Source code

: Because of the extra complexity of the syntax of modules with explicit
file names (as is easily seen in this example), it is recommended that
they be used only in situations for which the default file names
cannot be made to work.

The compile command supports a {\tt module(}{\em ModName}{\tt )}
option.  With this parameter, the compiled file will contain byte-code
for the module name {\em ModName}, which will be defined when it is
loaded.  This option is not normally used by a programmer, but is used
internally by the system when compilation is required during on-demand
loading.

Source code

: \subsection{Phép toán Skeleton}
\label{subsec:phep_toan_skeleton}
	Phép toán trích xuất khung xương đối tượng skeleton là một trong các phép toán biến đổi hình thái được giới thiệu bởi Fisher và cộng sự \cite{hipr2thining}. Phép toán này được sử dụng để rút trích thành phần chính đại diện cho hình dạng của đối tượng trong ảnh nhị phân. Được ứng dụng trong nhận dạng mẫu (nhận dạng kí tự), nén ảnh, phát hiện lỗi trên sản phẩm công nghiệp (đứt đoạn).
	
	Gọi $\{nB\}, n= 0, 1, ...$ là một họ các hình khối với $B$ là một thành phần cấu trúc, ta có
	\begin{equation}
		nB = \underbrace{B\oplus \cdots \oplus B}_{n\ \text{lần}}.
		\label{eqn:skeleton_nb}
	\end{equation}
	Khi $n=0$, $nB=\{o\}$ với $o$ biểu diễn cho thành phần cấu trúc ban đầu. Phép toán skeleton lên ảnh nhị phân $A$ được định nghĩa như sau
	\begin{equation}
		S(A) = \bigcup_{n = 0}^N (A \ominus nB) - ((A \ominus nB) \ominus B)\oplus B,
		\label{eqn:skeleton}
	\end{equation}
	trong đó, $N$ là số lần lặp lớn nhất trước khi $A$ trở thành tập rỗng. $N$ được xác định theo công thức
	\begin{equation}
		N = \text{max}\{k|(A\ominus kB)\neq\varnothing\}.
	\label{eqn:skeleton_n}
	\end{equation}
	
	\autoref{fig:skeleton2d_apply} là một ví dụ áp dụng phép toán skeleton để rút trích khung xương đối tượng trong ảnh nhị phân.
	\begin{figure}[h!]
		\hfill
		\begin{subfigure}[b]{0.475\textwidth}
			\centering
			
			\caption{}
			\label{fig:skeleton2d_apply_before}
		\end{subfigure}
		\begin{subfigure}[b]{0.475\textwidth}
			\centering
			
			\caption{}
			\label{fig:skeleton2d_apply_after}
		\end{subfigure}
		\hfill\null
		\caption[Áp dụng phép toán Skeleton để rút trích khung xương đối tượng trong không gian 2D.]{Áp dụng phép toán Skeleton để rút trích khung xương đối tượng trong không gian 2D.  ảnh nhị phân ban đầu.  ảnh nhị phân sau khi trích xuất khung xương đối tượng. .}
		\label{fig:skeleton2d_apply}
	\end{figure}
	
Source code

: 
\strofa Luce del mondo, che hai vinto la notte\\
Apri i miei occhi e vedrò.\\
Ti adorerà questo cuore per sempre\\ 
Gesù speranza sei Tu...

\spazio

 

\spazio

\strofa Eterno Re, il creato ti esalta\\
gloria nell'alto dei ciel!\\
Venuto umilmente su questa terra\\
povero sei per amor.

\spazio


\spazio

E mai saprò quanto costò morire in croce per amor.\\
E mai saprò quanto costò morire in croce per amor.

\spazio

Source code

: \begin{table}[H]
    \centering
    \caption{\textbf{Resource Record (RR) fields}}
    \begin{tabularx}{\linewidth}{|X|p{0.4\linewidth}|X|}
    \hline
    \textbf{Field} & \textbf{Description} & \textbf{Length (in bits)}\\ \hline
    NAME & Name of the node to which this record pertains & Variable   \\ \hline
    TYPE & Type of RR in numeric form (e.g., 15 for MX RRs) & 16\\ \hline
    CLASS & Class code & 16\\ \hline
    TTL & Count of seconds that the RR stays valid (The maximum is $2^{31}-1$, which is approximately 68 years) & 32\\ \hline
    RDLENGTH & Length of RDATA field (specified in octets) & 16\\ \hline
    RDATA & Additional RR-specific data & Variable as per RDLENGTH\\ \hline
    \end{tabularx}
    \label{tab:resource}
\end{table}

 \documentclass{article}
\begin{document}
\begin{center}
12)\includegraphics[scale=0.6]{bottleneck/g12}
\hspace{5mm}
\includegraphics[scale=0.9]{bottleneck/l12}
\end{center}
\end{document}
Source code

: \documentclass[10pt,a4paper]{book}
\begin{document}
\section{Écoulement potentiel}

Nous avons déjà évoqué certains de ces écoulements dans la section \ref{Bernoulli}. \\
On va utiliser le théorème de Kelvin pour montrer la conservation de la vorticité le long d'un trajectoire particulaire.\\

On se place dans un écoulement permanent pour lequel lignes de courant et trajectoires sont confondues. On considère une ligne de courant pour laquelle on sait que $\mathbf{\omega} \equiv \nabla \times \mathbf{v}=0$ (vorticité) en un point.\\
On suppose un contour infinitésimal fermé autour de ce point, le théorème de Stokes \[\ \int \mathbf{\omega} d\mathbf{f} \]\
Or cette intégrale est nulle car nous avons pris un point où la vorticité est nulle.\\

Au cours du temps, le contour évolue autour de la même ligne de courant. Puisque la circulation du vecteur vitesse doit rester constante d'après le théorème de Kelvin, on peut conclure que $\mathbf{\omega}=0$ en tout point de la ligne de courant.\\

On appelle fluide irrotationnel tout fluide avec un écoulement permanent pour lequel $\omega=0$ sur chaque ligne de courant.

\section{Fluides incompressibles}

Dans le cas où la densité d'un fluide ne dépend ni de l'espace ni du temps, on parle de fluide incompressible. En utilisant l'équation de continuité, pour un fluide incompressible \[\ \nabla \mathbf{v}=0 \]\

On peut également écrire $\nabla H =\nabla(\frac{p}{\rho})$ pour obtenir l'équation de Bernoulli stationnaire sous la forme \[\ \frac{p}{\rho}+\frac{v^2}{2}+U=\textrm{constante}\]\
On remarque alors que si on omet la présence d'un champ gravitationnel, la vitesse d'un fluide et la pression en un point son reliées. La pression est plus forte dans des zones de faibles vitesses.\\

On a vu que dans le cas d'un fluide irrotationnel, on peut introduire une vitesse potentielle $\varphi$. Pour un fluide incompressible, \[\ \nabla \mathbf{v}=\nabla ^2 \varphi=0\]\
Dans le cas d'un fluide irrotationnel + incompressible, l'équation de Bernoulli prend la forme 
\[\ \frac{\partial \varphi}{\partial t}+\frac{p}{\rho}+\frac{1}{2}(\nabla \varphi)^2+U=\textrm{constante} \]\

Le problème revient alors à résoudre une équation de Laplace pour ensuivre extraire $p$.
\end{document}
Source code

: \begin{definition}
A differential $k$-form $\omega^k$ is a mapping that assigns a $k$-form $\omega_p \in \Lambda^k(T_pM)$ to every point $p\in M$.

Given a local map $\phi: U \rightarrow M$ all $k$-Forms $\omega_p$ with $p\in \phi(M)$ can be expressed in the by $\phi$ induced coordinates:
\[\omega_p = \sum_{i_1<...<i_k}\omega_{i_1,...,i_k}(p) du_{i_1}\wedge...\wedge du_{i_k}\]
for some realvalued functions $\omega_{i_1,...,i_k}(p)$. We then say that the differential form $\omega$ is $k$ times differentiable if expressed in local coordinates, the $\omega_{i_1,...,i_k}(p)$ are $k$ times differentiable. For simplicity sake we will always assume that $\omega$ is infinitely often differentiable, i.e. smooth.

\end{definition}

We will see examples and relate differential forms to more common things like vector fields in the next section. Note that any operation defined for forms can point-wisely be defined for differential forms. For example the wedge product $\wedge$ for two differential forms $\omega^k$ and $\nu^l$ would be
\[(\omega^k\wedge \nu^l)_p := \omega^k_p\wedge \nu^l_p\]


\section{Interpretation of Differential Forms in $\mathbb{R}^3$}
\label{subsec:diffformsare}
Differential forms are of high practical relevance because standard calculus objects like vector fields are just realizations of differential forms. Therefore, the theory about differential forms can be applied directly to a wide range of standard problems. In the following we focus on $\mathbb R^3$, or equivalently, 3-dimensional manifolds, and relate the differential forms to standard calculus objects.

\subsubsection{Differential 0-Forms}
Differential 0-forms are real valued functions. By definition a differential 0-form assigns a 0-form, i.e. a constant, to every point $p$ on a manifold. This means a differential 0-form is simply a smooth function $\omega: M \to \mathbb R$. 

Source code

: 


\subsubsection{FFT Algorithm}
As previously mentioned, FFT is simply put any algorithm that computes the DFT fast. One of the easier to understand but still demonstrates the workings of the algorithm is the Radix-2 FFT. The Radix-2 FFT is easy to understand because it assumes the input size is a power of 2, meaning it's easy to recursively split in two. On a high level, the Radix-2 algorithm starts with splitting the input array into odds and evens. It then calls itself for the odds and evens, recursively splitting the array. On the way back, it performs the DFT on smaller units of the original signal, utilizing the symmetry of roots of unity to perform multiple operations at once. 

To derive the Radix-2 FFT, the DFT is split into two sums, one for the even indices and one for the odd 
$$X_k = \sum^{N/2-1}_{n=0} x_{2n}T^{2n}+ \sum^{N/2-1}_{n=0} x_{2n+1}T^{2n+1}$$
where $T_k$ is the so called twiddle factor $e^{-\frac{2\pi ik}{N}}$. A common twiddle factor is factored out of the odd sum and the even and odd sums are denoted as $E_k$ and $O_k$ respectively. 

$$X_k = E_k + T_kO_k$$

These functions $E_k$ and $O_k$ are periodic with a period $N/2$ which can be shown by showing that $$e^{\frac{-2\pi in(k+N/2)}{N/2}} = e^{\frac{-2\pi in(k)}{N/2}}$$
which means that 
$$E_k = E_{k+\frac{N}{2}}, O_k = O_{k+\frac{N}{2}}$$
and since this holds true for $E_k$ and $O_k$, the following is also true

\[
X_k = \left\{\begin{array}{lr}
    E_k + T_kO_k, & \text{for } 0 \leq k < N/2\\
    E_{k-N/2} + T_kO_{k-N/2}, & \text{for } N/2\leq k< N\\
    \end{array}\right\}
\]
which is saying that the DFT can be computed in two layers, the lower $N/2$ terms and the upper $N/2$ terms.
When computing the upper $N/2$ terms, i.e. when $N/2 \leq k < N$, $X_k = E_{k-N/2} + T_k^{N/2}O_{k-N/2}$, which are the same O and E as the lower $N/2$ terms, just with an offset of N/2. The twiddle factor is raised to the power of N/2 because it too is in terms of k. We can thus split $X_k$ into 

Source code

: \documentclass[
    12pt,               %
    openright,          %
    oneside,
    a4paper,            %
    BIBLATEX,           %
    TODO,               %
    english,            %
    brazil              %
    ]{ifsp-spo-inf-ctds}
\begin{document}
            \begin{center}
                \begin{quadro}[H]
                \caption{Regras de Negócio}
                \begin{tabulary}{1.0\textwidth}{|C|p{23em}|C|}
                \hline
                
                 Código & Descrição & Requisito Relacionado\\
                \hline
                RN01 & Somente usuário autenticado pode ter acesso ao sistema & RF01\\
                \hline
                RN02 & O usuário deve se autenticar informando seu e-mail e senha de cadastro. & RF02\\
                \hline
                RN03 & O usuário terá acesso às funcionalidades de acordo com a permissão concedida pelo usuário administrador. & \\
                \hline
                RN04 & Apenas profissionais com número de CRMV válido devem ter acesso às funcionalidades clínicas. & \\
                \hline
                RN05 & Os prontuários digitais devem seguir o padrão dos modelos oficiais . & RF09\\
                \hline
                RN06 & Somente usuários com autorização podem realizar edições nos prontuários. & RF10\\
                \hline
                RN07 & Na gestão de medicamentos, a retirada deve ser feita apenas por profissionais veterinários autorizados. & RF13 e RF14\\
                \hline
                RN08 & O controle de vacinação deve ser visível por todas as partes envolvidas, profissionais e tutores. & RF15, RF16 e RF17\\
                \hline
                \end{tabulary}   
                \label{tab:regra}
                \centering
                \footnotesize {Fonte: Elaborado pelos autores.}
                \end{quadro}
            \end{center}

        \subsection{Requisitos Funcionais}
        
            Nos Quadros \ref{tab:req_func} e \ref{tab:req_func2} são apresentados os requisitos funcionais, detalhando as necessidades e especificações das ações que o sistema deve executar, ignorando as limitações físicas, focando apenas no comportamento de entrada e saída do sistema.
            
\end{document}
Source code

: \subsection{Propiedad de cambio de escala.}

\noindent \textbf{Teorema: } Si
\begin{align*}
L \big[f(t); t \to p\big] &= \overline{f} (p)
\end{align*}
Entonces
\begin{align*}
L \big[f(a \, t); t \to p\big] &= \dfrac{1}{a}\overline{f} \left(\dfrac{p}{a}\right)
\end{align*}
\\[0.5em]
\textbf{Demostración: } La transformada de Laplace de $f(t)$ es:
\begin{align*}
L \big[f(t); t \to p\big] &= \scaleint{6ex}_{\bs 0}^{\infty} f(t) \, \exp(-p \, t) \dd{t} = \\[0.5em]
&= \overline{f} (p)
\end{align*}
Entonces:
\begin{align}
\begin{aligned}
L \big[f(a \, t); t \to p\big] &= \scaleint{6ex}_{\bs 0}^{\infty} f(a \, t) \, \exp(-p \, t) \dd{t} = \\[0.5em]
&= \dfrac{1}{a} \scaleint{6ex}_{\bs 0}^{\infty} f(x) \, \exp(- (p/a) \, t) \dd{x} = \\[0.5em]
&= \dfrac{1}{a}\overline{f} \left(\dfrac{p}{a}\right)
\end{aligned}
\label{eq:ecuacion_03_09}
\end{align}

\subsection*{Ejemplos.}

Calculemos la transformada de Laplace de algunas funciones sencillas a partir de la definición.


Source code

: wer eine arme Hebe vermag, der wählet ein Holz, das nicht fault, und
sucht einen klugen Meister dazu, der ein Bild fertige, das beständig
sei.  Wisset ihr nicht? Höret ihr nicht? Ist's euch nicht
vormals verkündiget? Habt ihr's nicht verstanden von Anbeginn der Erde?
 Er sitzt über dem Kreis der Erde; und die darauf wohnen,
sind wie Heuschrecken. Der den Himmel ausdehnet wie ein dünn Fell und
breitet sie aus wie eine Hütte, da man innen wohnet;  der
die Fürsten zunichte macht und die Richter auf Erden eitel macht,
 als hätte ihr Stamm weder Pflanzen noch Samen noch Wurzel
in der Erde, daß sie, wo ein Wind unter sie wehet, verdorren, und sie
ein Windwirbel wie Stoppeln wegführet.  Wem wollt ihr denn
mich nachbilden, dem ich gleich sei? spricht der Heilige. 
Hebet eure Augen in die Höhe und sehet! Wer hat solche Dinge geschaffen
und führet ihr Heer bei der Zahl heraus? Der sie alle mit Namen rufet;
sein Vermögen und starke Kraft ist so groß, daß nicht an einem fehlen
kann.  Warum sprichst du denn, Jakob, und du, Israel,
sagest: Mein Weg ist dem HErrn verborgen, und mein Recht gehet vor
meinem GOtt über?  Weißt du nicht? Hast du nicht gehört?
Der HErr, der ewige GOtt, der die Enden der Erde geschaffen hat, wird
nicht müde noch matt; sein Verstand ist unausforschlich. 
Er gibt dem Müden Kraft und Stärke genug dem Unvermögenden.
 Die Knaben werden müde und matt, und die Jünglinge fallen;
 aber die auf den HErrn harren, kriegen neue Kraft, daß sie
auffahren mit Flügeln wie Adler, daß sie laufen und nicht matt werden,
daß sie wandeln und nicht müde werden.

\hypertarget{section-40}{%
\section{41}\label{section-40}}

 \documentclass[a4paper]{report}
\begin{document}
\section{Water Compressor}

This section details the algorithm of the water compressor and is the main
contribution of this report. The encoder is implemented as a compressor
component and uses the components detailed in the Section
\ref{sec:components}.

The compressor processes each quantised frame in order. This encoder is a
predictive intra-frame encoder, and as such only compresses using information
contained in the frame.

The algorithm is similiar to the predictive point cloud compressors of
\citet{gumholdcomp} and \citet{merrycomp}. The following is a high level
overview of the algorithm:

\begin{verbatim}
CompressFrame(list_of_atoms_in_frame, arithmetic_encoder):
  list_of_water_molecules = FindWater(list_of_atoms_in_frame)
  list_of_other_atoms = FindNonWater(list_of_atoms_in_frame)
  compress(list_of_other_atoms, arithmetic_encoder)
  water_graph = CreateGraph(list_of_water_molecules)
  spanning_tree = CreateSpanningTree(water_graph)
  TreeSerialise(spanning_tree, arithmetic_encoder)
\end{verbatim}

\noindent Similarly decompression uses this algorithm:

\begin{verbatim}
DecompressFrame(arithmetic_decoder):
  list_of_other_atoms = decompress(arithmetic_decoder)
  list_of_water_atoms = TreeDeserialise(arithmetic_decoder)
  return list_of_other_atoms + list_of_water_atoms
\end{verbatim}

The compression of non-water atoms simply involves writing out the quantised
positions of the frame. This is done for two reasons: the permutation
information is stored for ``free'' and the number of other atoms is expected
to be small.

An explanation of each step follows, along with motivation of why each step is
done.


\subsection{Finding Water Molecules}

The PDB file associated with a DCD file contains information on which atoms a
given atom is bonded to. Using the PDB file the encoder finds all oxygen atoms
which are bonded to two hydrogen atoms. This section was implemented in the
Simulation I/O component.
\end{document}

——

■ Exercise instructions
Go through the records above and copy each line where "Bernoulli" is found.

■ Exercise answer
Nous avons déjà évoqué certains de ces écoulements dans la section \ref{Bernoulli}. \\
On peut également écrire $\nabla H =\nabla(\frac{p}{\rho})$ pour obtenir l'équation de Bernoulli stationnaire sous la forme \[\ \frac{p}{\rho}+\frac{v^2}{2}+U=\textrm{constante}\]\
Dans le cas d'un fluide irrotationnel + incompressible, l'équation de Bernoulli prend la forme 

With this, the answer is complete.